The longer it’s been since I’ve sat down to a proper writing session, the more I feel as if I’m wasting my life, and, when I feel that way, I descend into sullenness.
Writing, you see, acts as a sort of ‘relief valve’ that vents the darkness that accumulates inside of me into the Infinity of Creativity. The very act lightens the load upon my soul. As Chesterton said, angels can fly because they take themselves lightly. They contain lightness — light — inside. And writing lets out that heavy darkness so that there is room for the light to flood in through the cracks, so that my soul too, may again fly.
We all go through seasons when we find ourselves busier than usual. Which, in this age of technocracy, is saying something.
Unexpected things happen. Tragedies happen. Tasks that we think will be simple and speedy end up being complicated and confusing. The car, or the air conditioner may break, taking a day (or more) of our time – time that we had planned to write. Perhaps we experience an unexpected dental issue. Or maybe we agreed to a time-consuming long term project when we should have had the courage to say ‘no.’ The vicissitudes of life, which threaten to steal our creative time, are endless and that simply is the way it is.
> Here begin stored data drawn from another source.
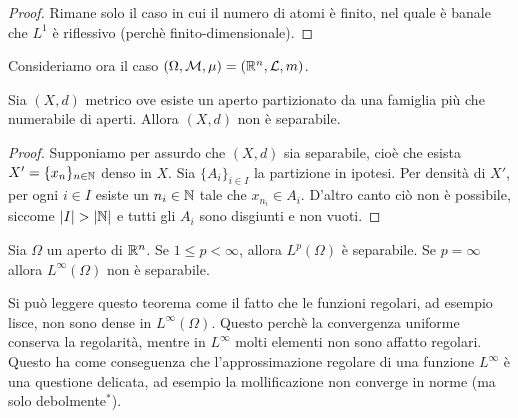 \begin{proof}
	Rimane solo il caso in cui il numero di atomi è finito, nel quale è banale che $L^1$ è riflessivo (perchè finito-dimensionale).
\end{proof}

Consideriamo ora il caso $(\Omega, \mathcal{M}, \mu) = (\mathbb{R}^n, \mathcal{L}, m)$.

\begin{lemma}
\label{lemma:neg_sep_lemma}
	Sia $(X,d)$ metrico ove esiste un aperto partizionato da una famiglia più che numerabile di aperti.
	Allora $(X,d)$ non è separabile.
\end{lemma}
\begin{proof}
	Supponiamo per assurdo che $(X,d)$ sia separabile, cioè che esista $X'=\{x_n\}_{n \in \mathbb{N}}$ denso in $X$. Sia $\{A_i\}_{i \in I}$ la partizione in ipotesi.
	Per densità di $X'$, per ogni $i \in I$ esiste un $n_i \in \mathbb{N}$ tale che $x_{n_i} \in A_i$.
	D'altro canto ciò non è possibile, siccome $\left|{I}\right| > \left|{\mathbb{N}}\right|$ e tutti gli $A_i$ sono disgiunti e non vuoti.
\end{proof}

\begin{theorem}
	Sia $\Omega$ un aperto di $\mathbb{R}^n$. Se $1 \leq p < \infty$, allora $L^p(\Omega)$ è separabile. Se $p=\infty$ allora $L^\infty(\Omega)$ non è separabile.
\end{theorem}

\begin{remark}
	Si può leggere questo teorema come il fatto che le funzioni regolari, ad esempio lisce, non sono dense in $L^\infty(\Omega)$. Questo perchè la convergenza uniforme conserva la regolarità, mentre in $L^\infty$ molti elementi non sono affatto regolari.
	Questo ha come conseguenza che l'approssimazione regolare di una funzione $L^\infty$ è una questione delicata, ad esempio la mollificazione non converge in norme (ma solo debolmente$^*$).
\end{remark}


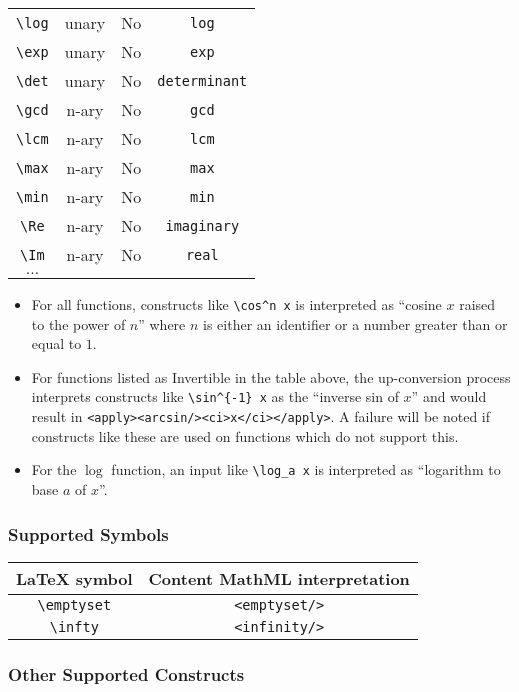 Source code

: \begin{tabular}{|c|c|c|c|}
\verb|\log| & unary & No & \verb|log| \\
\verb|\exp| & unary & No & \verb|exp| \\
\verb|\det| & unary & No & \verb|determinant| \\
\verb|\gcd| & n-ary & No & \verb|gcd| \\
\verb|\lcm| & n-ary & No & \verb|lcm| \\
\verb|\max| & n-ary & No & \verb|max| \\
\verb|\min| & n-ary & No & \verb|min| \\
\verb|\Re| & n-ary & No & \verb|imaginary| \\
\verb|\Im| & n-ary & No & \verb|real| \\
$\ldots$ & & & \\
\hline
\end{tabular}

\begin{itemize}
\item
  For all functions, constructs like \verb|\cos^n x| is
  interpreted as ``cosine $x$ raised to the power of $n$''
  where $n$ is either an identifier or a number greater than
  or equal to $1$.

\item
  For functions listed as Invertible in the table above,
  the up-conversion process interprets constructs like
  \verb|\sin^{-1} x| as the ``inverse sin of $x$''
  and would result in \verb|<apply><arcsin/><ci>x</ci></apply>|.
  A failure will be noted if constructs like these are
  used on functions which do not support this.

\item
  For the $\log$ function, an input like \verb|\log_a x|
  is interpreted as ``logarithm to base $a$ of $x$''.
\end{itemize}

\subsubsection*{Supported Symbols}

\begin{tabular}{|c|c|}
\hline
LaTeX symbol & Content MathML interpretation \\
\hline
\verb|\emptyset| & \verb|<emptyset/>| \\
\verb|\infty| & \verb|<infinity/>| \\
\hline
\end{tabular}

\subsubsection*{Other Supported Constructs}

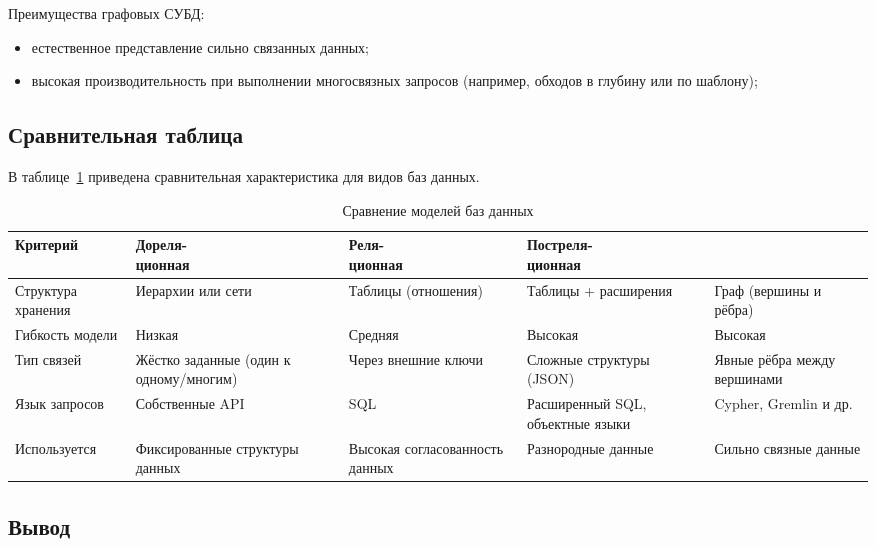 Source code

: Преимущества графовых СУБД:
\begin{itemize}
    \item естественное представление сильно связанных данных;
    \item высокая производительность при выполнении многосвязных запросов (например, обходов в глубину или по шаблону);
\end{itemize}

\subsection{Сравнительная таблица}

В таблице~\ref{tbl:db_models} приведена сравнительная характеристика для видов баз данных.

\begin{table}[H]
	\begin{center}
		\begin{threeparttable}
			\caption{Сравнение моделей баз данных}
			\label{tbl:db_models}
			\begin{tabular}{|p{3cm}|p{3.5cm}|p{2.1cm}|p{2.9cm}|p{2.6cm}|}
				\hline
				Критерий & \makecell{Дореля-\\ционная} & \makecell{Реля-\\ционная} & \makecell{Постреля-\\ционная} & \makecell{Графовая} \\
				\hline
				Структура хранения & Иерархии или сети & Таблицы (отношения) & Таблицы + расширения & Граф (вершины и рёбра) \\
				\hline
				Гибкость модели & Низкая & Средняя & Высокая & Высокая \\
				\hline
				Тип связей & Жёстко заданные (один к одному/многим) & Через внешние ключи & Сложные структуры (JSON) & Явные рёбра между вершинами \\
				\hline
				Язык запросов & Собственные API & SQL & Расширенный SQL, объектные языки & Cypher, Gremlin и др. \\
				\hline
				Используется & Фиксированные структуры данных & Высокая согласованность данных & Разнородные данные & Сильно связные данные \\
				\hline
			\end{tabular}
		\end{threeparttable}
	\end{center}
\end{table}

\subsection{Вывод}

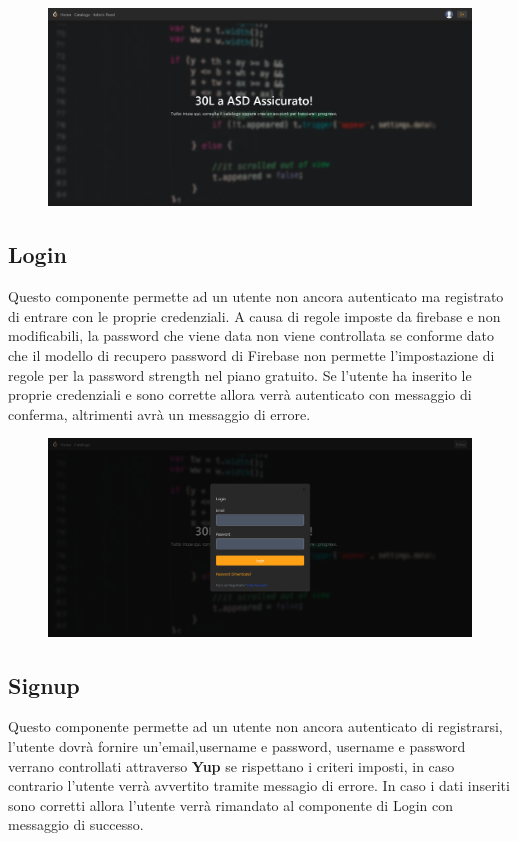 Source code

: \documentclass[11pt, a4paper]{article}
\theoremstyle{definition}
\begin{document}
\begin{figure}[H]
  \centering
  \includegraphics[width=\textwidth]{materiale/sito/Home.png}
\end{figure}

\subsection{Login}
Questo componente permette ad un utente non ancora autenticato ma registrato di entrare con le proprie credenziali.
A causa di regole imposte da firebase e non modificabili,
la password che viene data non viene controllata se conforme dato che il modello
di recupero password di Firebase non permette l'impostazione di regole per la password strength nel piano gratuito.
Se l'utente ha inserito le proprie credenziali e sono corrette allora verrà autenticato con messaggio di conferma,
altrimenti avrà un messaggio di errore.

\begin{figure}[H]
  \centering
  \includegraphics[width=\textwidth]{materiale/sito/Login.png}
\end{figure}

\subsection{Signup}
Questo componente permette ad un utente non ancora autenticato di registrarsi, l'utente dovrà fornire un'email,username e password, username e password verrano controllati attraverso \textbf{Yup} se rispettano i criteri imposti, in caso contrario l'utente verrà avvertito tramite messagio di errore.
In caso i dati inseriti sono corretti allora l'utente verrà rimandato al componente di Login con messaggio di successo.\\\\
\end{document}
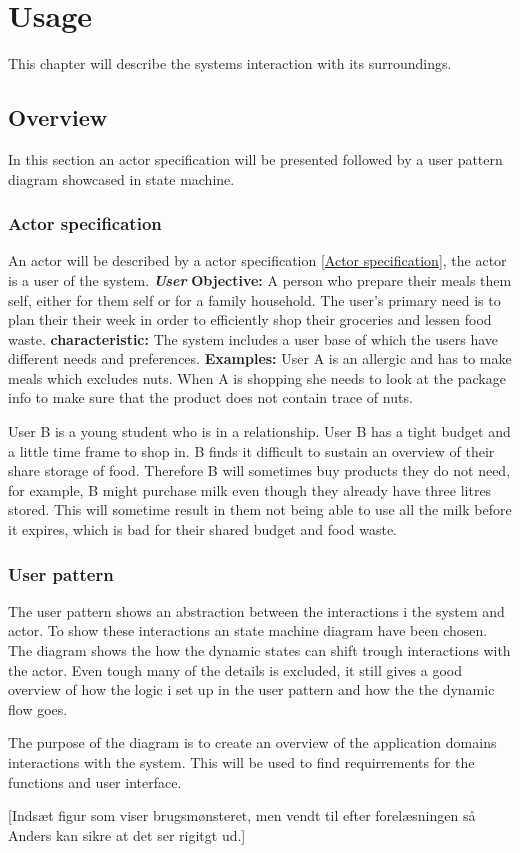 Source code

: \chapter{Usage}
This chapter will describe the systems interaction with its surroundings.

\section{Overview}
In this section an actor specification will be presented followed by a user pattern diagram showcased in state machine.

\subsection{Actor specification}
An actor will be described by a actor specification \ref{Actor specification}, the actor is a user of the system.
\vline
\textbf{\textit{User}}\label{Actor specification}
\textbf{Objective:} A person who prepare their meals them self, either for them self or for a family household. The user's primary need is to plan their their week in order to efficiently shop their groceries and lessen food waste.
\textbf{characteristic:} The system includes a user base of which the users have different needs and preferences.
\textbf{Examples:} User A is an allergic and has to make meals which excludes nuts. When A is shopping she needs to look at the package info to make sure that the product does not contain trace of nuts.

User B is a young student who is in a relationship. User B has a tight budget and a little time frame to shop in. B finds it difficult to sustain an overview of their share storage of food. Therefore B will sometimes buy products they do not need, for example, B might purchase milk even though they already have three litres stored. This will sometime result in them not being able to use all the milk before it expires, which is bad for their shared budget and food waste.
\vline

\subsection{User pattern}
The user pattern shows an abstraction between the interactions i the system and actor. To show these interactions an state machine diagram have been chosen. The diagram shows the how the dynamic states can shift trough interactions with the actor. Even tough many of the details is excluded, it still gives a good overview of how the logic i set up in the user pattern and how the the dynamic flow goes. 

The purpose of the diagram is to create an overview of the application domains interactions with the system. This will be used to find requirrements for the functions and user interface.

[Indsæt figur som viser brugsmønsteret, men vendt til efter forelæsningen så Anders kan sikre at det ser rigitgt ud.]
Even worse, sometimes, months swagger arrogantly into our lives and, like playground bullies, delight in wrecking our plans. They kick over our little sand castles and refuse to let us build new ones. Such months delight in collecting unexpected events and piling them up until they occur all at once, so that, despite our best efforts, we find it extremely difficult, almost impossible, to make time for our creative outlet. We find ourselves without enough white space.
Some may scoff at the idea that creatives require such white space (or, for that matter, they may scoff at my whole ‘relief valve’ theory of creativity). Those people say that real writers, real artists, always make time. Suck it up. Skip sleep. Do whatever you have to do, but put words on the page. Every. Single. Day. Maybe those people are right. Bastards.
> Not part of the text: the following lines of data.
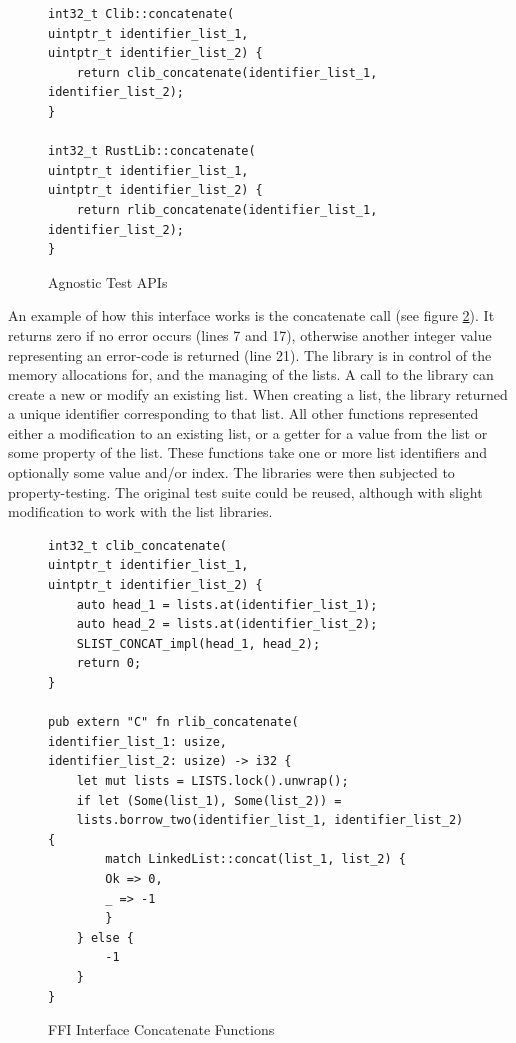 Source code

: \begin{figure}[H]
 \vspace{12pt}
\begin{lstlisting}[style=CSTYLE]
int32_t Clib::concatenate(
uintptr_t identifier_list_1, 
uintptr_t identifier_list_2) {
    return clib_concatenate(identifier_list_1, identifier_list_2);
}

int32_t RustLib::concatenate(
uintptr_t identifier_list_1, 
uintptr_t identifier_list_2) {
    return rlib_concatenate(identifier_list_1, identifier_list_2);
}
\end{lstlisting}
    \caption{Agnostic Test APIs}
    \label{fig:agnosticapi}
\end{figure}

An example of how this interface works is the concatenate call (see figure \ref{fig:agnostichelper}). It returns zero if no error occurs (lines 7 and 17), otherwise another integer value representing an error-code is returned (line 21). The library is in control of the memory allocations for, and the managing of the lists. A call to the library can create a new or modify an existing list. When creating a list, the library returned a unique identifier corresponding to that list. All other functions represented either a modification to an existing list, or a getter for a value from the list or some property of the list. These functions take one or more list identifiers and optionally some value and/or index. The libraries were then subjected to property-testing. The original test suite could be reused, although with slight modification to work with the list libraries. 

\begin{figure}[H]
 \vspace{12pt}
\begin{lstlisting}[style=CSTYLE]
int32_t clib_concatenate(
uintptr_t identifier_list_1, 
uintptr_t identifier_list_2) {
    auto head_1 = lists.at(identifier_list_1);
    auto head_2 = lists.at(identifier_list_2);
    SLIST_CONCAT_impl(head_1, head_2);
    return 0;
}

pub extern "C" fn rlib_concatenate(
identifier_list_1: usize, 
identifier_list_2: usize) -> i32 {
    let mut lists = LISTS.lock().unwrap();
    if let (Some(list_1), Some(list_2)) = 
    lists.borrow_two(identifier_list_1, identifier_list_2) {
        match LinkedList::concat(list_1, list_2) {
        Ok => 0,
        _ => -1
        }
    } else {
        -1
    }
}
\end{lstlisting}
    \caption{FFI Interface Concatenate Functions}
    \label{fig:agnostichelper}
\end{figure} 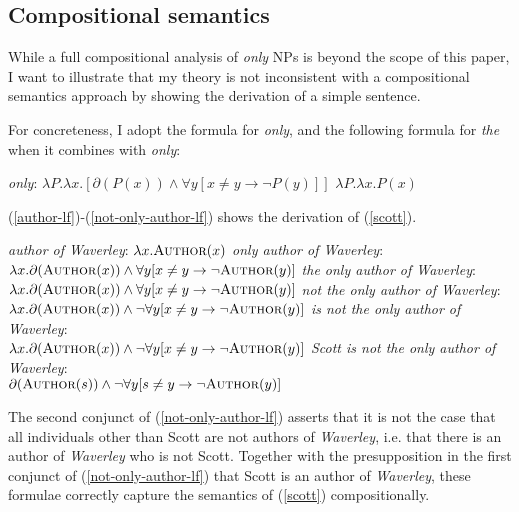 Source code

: \subsection{Compositional semantics}
While a full compositional analysis of \textit{only} NPs is beyond the scope of this paper, I want to illustrate that my theory is not inconsistent with a compositional semantics approach by showing the derivation of a simple sentence.

For concreteness, I adopt the  formula for \textit{only}, and the following formula for \textit{the} when it combines with \textit{only}:

\begin{exe}
	  \textit{only}: $ \lambda P . \lambda x . [ \partial(P(x)) \land \forall y [ x \ne y \to \neg P(y) ] ] $
	\ex $\lambda P . \lambda x . P(x)$
\end{exe}

(\ref{author-lf})-(\ref{not-only-author-lf}) shows the derivation of (\ref{scott}).

\begin{exe}
	\ex \label{author-lf} \textit{author of Waverley}: $\lambda x . \textsc{Author}(x)$
	\ex \textit{only author of Waverley}: $\lambda x . \partial(\textsc{Author}(x)) \land \forall y [ x \ne y \to \neg \textsc{Author}(y) ]$
	\ex \textit{the only author of Waverley}: $\lambda x . \partial(\textsc{Author}(x)) \land \forall y [ x \ne y \to \neg \textsc{Author}(y) ]$
	\ex \textit{not the only author of Waverley}: \\ $\lambda x . \partial(\textsc{Author}(x)) \land \neg  \forall y [ x \ne y \to \neg \textsc{Author}(y) ]$
	\ex \textit{is not the only author of Waverley}: \\ $\lambda x . \partial(\textsc{Author}(x)) \land \neg  \forall y [ x \ne y \to \neg \textsc{Author}(y) ]$
	\ex \label{not-only-author-lf} \textit{Scott is not the only author of Waverley}: \\ $\partial(\textsc{Author}(s)) \land \neg \forall y [ s \ne y \to \neg \textsc{Author}(y) ]$
\end{exe}

The second conjunct of (\ref{not-only-author-lf}) asserts that it is not the case that all individuals other than Scott are not authors of \textit{Waverley}, i.e. that there is an author of \textit{Waverley} who is not Scott. Together with the presupposition in the first conjunct of (\ref{not-only-author-lf}) that Scott is an author of \textit{Waverley}, these formulae correctly capture the semantics of (\ref{scott}) compositionally.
I once saw a post by a guy who wrote an entire book by spending five minutes writing in his car before work every morning.
I suppose, even on the busiest of days, I could spare five minutes.
However, for me, five minutes isn’t enough to activate the relief valve. Forcing myself to write for only five minutes a day sounds like, well, hell. I’d have to force a stop before any truly good ideas occurred. Or worse, I’d have to force a stop when good ideas were flowing. I need much longer stretches of quiet time, to think, to read, to absorb, and to write.
And during those solipsistic busier-than-usual periods of life, the sacred stretches of solitude (so necessary for creative work) disappear.
Now, logically, I know that busier-than-usual periods are temporary. They will pass. White space will return. Life will go on.
But, logic notwithstanding, emotionally and spiritually, pressure builds…and builds….and builds, and when that relief valve isn't opened up through the real act of creation, through real writing, eventually, I explode.
When that happens, my creative shadow side takes over and my metaphorical skin rips open, falling away, leaving my humanity as a pile of forgotten flesh, and the Shadow, now a full-fledged demon, no longer constrained by a human container, expands outward, showing his true, dark leathery form. ‘He’ reaches out with his claws toward those around me and with his forked tongue of lies, lashes out and burns down my world. Once satiated, he dissapates, leaving me to attempt to rebuild from the ashes.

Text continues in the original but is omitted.